Kim Jong-un Will Fire Missiles At Guam If Trump Is Serious About Disarming North Korea With Force


North Korea is once again making threats to go after the U.S. island territory of Guam with missiles, warning that President Donald Trump’s constant barrage of threats on social media and in the press, not to mention the various military moves he has made are pushing Pyongyang to a point where there will be no turning back.

An intricate plan to strike Guam with four Hwasong-12 intermediate-range ballistic missiles was first brought to life by North Korea in late August, not long after Trump had spoken to the media and said he was prepared to “unleash fire and fury like the world has never seen” against North Korea.

After a number of tense days passed, North Korean leader Kim Jong-un announced he had decided to hold back the plan for the time being, but would reserve it for future use.

Trump said he felt the move was a “very wise and well-reasoned decision.”

However, the two leaders almost immediately went back to their war of words, trading insults from the highest levels of government, at one point, forcing Russian Foreign Minister, Sergey Lavrov, who has continually spoken of peace talks between the two as being the best way to avert disaster, to compare them to a couple of kindergarteners.

Trump used Twitter to belittle and threaten Kim Jong-un.

Meanwhile, the young North Korean leader fired back, calling Trump “mentally deranged” and implied Trump was too weak, old, and senile to be running the United States.

Trump has since repeated his “Rocket Man” moniker for Kim both at the U.N. last month and again on social media, where he tweeted earlier this month that he told Secretary of State Rex Tillerson that he was “wasting his time” talking to North Korea because the President doesn’t feel they deserve to be handled in a diplomatic way. Meanwhile, North Korean leaders likened Trump’s speech at the U.N. Assembly last month to a “barking dog.

Trump has vowed not to fail in handling North Korea as he claimed his last three predecessors did.

On Friday, North Korea’s official Korean Central News Agency (KCNA) published a new article attributed to Kim Kwang Hak, a researcher at the North Korean Foreign Ministry’s Institute for American Studies, in which he lambasted the Trump administration, and its pursuit of joint drills with Japan and South Korea, as well as the president’s militant “letters” on Twitter. In tweets, the Republican leader has suggested the U.S. is leaning heavily towards the idea of using force to disarm North Korea’s nuclear and ballistic weapons, and Kim wrote that such threats have led North Korea to revive the earlier plan they had to attack the Pacific island.

“We have already warned several times that we will take counteractions for self-defense including a salvo of missiles into waters near the U.S. territory of Guam, an advance base for invading the DPRK, where key U.S. bases are located, as the U.S. has resorted to military actions in sensitive regions, making the waters off the Korean peninsula and in the Pacific restless.”

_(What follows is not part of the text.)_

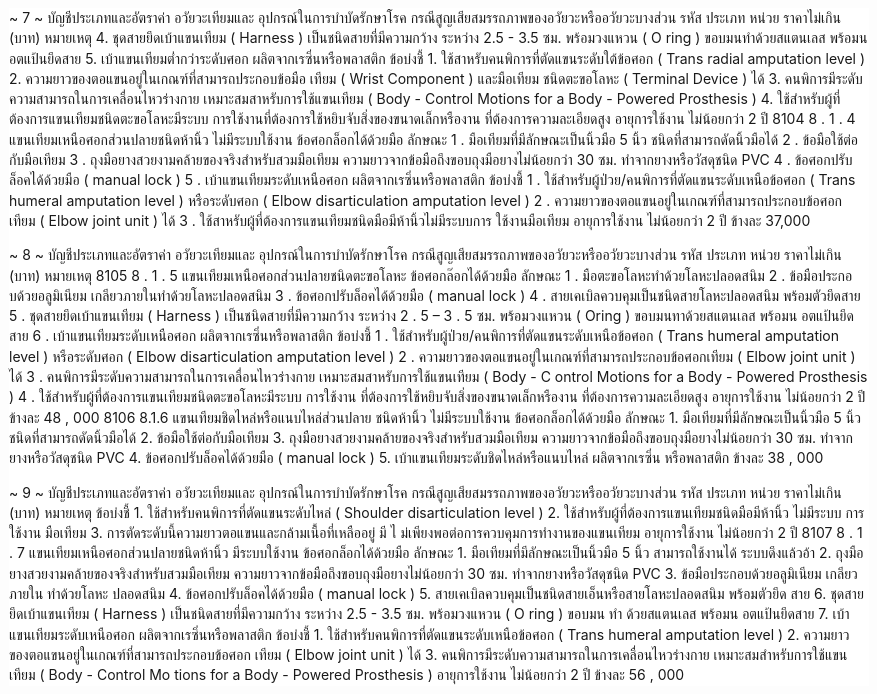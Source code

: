 ~ 7 ~ บัญชีประเภทและอัตราค่า อวัยวะเทียมและ อุปกรณ์ในการบำบัดรักษาโรค กรณีสูญเสียสมรรถภาพของอวัยวะหรืออวัยวะบางส่วน รหัส ประเภท หน่วย ราคาไม่เกิน (บาท) หมายเหตุ 4. ชุดสายยึดเบ้าแขนเทียม ( Harness ) เป็นชนิดสายที่มีความกว้าง ระหว่าง 2.5 - 3.5 ซม. พร้อมวงแหวน ( O ring ) ขอบมนทำด้วยสแตนเลส พร้อมน อตแป้นยึดสาย 5. เบ้าแขนเทียมต่ำกว่าระดับศอก ผลิตจากเรซิ่นหรือพลาสติก ข้อบ่งชี้ 1. ใช้สาหรับคนพิการที่ตัดแขนระดับใต้ข้อศอก ( Trans radial amputation level ) 2. ความยาวของตอแขนอยู่ในเกณฑ์ที่สามารถประกอบข้อมือ เทียม ( Wrist Component ) และมือเทียม ชนิดตะขอโลหะ ( Terminal Device ) ได้ 3. คนพิการมีระดับความสามารถในการเคลื่อนไหวร่างกาย เหมาะสมสาหรับการใช้แขนเทียม ( Body - Control Motions for a Body - Powered Prosthesis ) 4. ใช้สำหรับผู้ที่ต้องการแขนเทียมชนิดตะขอโลหะมีระบบ การใช้งานที่ต้องการใช้หยิบจับสิ่งของขนาดเล็กหรืองาน ที่ต้องการความละเอียดสูง อายุการใช้งาน ไม่น้อยกว่า 2 ปี 8104 8 . 1 . 4 แขนเทียมเหนือศอกส่วนปลายชนิดห้านิ้ว ไม่มีระบบใช้งาน ข้อศอกล็อกได้ด้วยมือ ลักษณะ 1 . มือเทียมที่มีลักษณะเป็นนิ้วมือ 5 นิ้ว ชนิดที่สามารถดัดนิ้วมือได้ 2 . ข้อมือใช้ต่อกับมือเทียม 3 . ถุงมือยางสวยงามคล้ายของจริงสำหรับสวมมือเทียม ความยาวจากข้อมือถึงขอบถุงมือยางไม่น้อยกว่า 30 ซม. ทำจากยางหรือวัสดุชนิด PVC 4 . ข้อศอกปรับล็อคได้ด้วยมือ ( manual lock ) 5 . เบ้าแขนเทียมระดับเหนือศอก ผลิตจากเรซิ่นหรือพลาสติก ข้อบ่งชี้ 1 . ใช้สำหรับผู้ป่วย/คนพิการที่ตัดแขนระดับเหนือข้อศอก ( Trans humeral amputation level ) หรือระดับศอก ( Elbow disarticulation amputation level ) 2 . ความยาวของตอแขนอยู่ในเกณฑ์ที่สามารถประกอบข้อศอก เทียม ( Elbow joint unit ) ได้ 3 . ใช้สาหรับผู้ที่ต้องการแขนเทียมชนิดมือมีห้านิ้วไม่มีระบบการ ใช้งานมือเทียม อายุการใช้งาน ไม่น้อยกว่า 2 ปี ข้างละ 37,000

~ 8 ~ บัญชีประเภทและอัตราค่า อวัยวะเทียมและ อุปกรณ์ในการบำบัดรักษาโรค กรณีสูญเสียสมรรถภาพของอวัยวะหรืออวัยวะบางส่วน รหัส ประเภท หน่วย ราคาไม่เกิน (บาท) หมายเหตุ 8105 8 . 1 . 5 แขนเทียมเหนือศอกส่วนปลายชนิดตะขอโลหะ ข้อศอกล๊อกได้ด้วยมือ ลักษณะ 1 . มือตะขอโลหะทำด้วยโลหะปลอดสนิม 2 . ข้อมือประกอบด้วยอลูมิเนียม เกลียวภายในทำด้วยโลหะปลอดสนิม 3 . ข้อศอกปรับล็อคได้ด้วยมือ ( manual lock ) 4 . สายเคเบิลควบคุมเป็นชนิดสายโลหะปลอดสนิม พร้อมตัวยึดสาย 5 . ชุดสายยึดเบ้าแขนเทียม ( Harness ) เป็นชนิดสายที่มีความกว้าง ระหว่าง 2 . 5 – 3 . 5 ซม. พร้อมวงแหวน ( Oring ) ขอบมนทาด้วยสแตนเลส พร้อมน อตแป้นยึดสาย 6 . เบ้าแขนเทียมระดับเหนือศอก ผลิตจากเรซิ่นหรือพลาสติก ข้อบ่งชี้ 1 . ใช้สำหรับผู้ป่วย/คนพิการที่ตัดแขนระดับเหนือข้อศอก ( Trans humeral amputation level ) หรือระดับศอก ( Elbow disarticulation amputation level ) 2 . ความยาวของตอแขนอยู่ในเกณฑ์ที่สามารถประกอบข้อศอกเทียม ( Elbow joint unit ) ได้ 3 . คนพิการมีระดับความสามารถในการเคลื่อนไหวร่างกาย เหมาะสมสาหรับการใช้แขนเทียม ( Body - C ontrol Motions for a Body - Powered Prosthesis ) 4 . ใช้สำหรับผู้ที่ต้องการแขนเทียมชนิดตะขอโลหะมีระบบ การใช้งาน ที่ต้องการใช้หยิบจับสิ่งของขนาดเล็กหรืองาน ที่ต้องการความละเอียดสูง อายุการใช้งาน ไม่น้อยกว่า 2 ปี ข้างละ 48 , 000 8106 8.1.6 แขนเทียมชิดไหล่หรือแนบไหล่ส่วนปลาย ชนิดห้านิ้ว ไม่มีระบบใช้งาน ข้อศอกล็อกได้ด้วยมือ ลักษณะ 1. มือเทียมที่มีลักษณะเป็นนิ้วมือ 5 นิ้ว ชนิดที่สามารถดัดนิ้วมือได้ 2. ข้อมือใช้ต่อกับมือเทียม 3. ถุงมือยางสวยงามคล้ายของจริงสำหรับสวมมือเทียม ความยาวจากข้อมือถึงขอบถุงมือยางไม่น้อยกว่า 30 ซม. ทำจากยางหรือวัสดุชนิด PVC 4. ข้อศอกปรับล็อคได้ด้วยมือ ( manual lock ) 5. เบ้าแขนเทียมระดับชิดไหล่หรือแนบไหล่ ผลิตจากเรซิ่น หรือพลาสติก ข้างละ 38 , 000

~ 9 ~ บัญชีประเภทและอัตราค่า อวัยวะเทียมและ อุปกรณ์ในการบำบัดรักษาโรค กรณีสูญเสียสมรรถภาพของอวัยวะหรืออวัยวะบางส่วน รหัส ประเภท หน่วย ราคาไม่เกิน (บาท) หมายเหตุ ข้อบ่งชี้ 1. ใช้สำหรับคนพิการที่ตัดแขนระดับไหล่ ( Shoulder disarticulation level ) 2. ใช้สำหรับผู้ที่ต้องการแขนเทียมชนิดมือมีห้านิ้ว ไม่มีระบบ การใช้งาน มือเทียม 3. การตัดระดับนี้ความยาวตอแขนและกล้ามเนื้อที่เหลืออยู่ มี ไ ม่เพียงพอต่อการควบคุมการทำงานของแขนเทียม อายุการใช้งาน ไม่น้อยกว่า 2 ปี 8107 8 . 1 . 7 แขนเทียมเหนือศอกส่วนปลายชนิดห้านิ้ว มีระบบใช้งาน ข้อศอกล็อกได้ด้วยมือ ลักษณะ 1. มือเทียมที่มีลักษณะเป็นนิ้วมือ 5 นิ้ว สามารถใช้งานได้ ระบบดึงแล้วอ้า 2. ถุงมือยางสวยงามคล้ายของจริงสำหรับสวมมือเทียม ความยาวจากข้อมือถึงขอบถุงมือยางไม่น้อยกว่า 30 ซม. ทำจากยางหรือวัสดุชนิด PVC 3. ข้อมือประกอบด้วยอลูมิเนียม เกลียวภายใน ทำด้วยโลหะ ปลอดสนิม 4. ข้อศอกปรับล็อคได้ด้วยมือ ( manual lock ) 5. สายเคเบิลควบคุมเป็นชนิดสายเอ็นหรือสายโลหะปลอดสนิม พร้อมตัวยึด สาย 6. ชุดสายยึดเบ้าแขนเทียม ( Harness ) เป็นชนิดสายที่มีความกว้าง ระหว่าง 2.5 - 3.5 ซม. พร้อมวงแหวน ( O ring ) ขอบมน ทำ ด้วยสแตนเลส พร้อมน อตแป้นยึดสาย 7. เบ้าแขนเทียมระดับเหนือศอก ผลิตจากเรซิ่นหรือพลาสติก ข้อบ่งชี้ 1. ใช้สำหรับคนพิการที่ตัดแขนระดับเหนือข้อศอก ( Trans humeral amputation level ) 2. ความยาวของตอแขนอยู่ในเกณฑ์ที่สามารถประกอบข้อศอก เทียม ( Elbow joint unit ) ได้ 3. คนพิการมีระดับความสามารถในการเคลื่อนไหวร่างกาย เหมาะสมสำหรับการใช้แขนเทียม ( Body - Control Mo tions for a Body - Powered Prosthesis ) อายุการใช้งาน ไม่น้อยกว่า 2 ปี ข้างละ 56 , 000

“The U.S. military action hardens our determination that the U.S. should be tamed with fire and lets us take our hand closer to ‘trigger’ for taking the toughest countermeasure,” he added.

President Trump’s threats have made the leader of North Korea consider rehashing his plan to attack Guam [Image by KRT/AP Video/AP Images]

Clearly, North Korea takes exception to any U.S.-led activity taking place in Japan and South Korea, while the United States insists all of that is done in retaliation to North Korea testing missiles of its own.

Both sides are basically claiming self-defense is their motive for their aggressive behavior.

Kim Jog-un has continued to behave defiantly and develop and test his country’s nuclear and ballistic weapons capabilities despite the implementation of U.S.-led sanctions at the U.N. Security Council. Kim, who took power after his father’s death in 2011, has gone out of his way to expand and update his country’s military power, successfully testing intercontinental ballistic missiles (ICBMs) and a hydrogen bomb this year alone.

Trump, like previous U.S. presidents, feel North Korea’s has the right to have nuclear weapons in its possession. The Trump administration has boosted the U.S.’s military presence in the Asia-Pacific and urged allies to take steps to completely isolate North Korea. Allies have urged Trump to adopt a less aggressive approach to the nuclear crisis, and Russia and China, who also want the matter resolved peacefully, have begun planning their own possible solution to the standoff.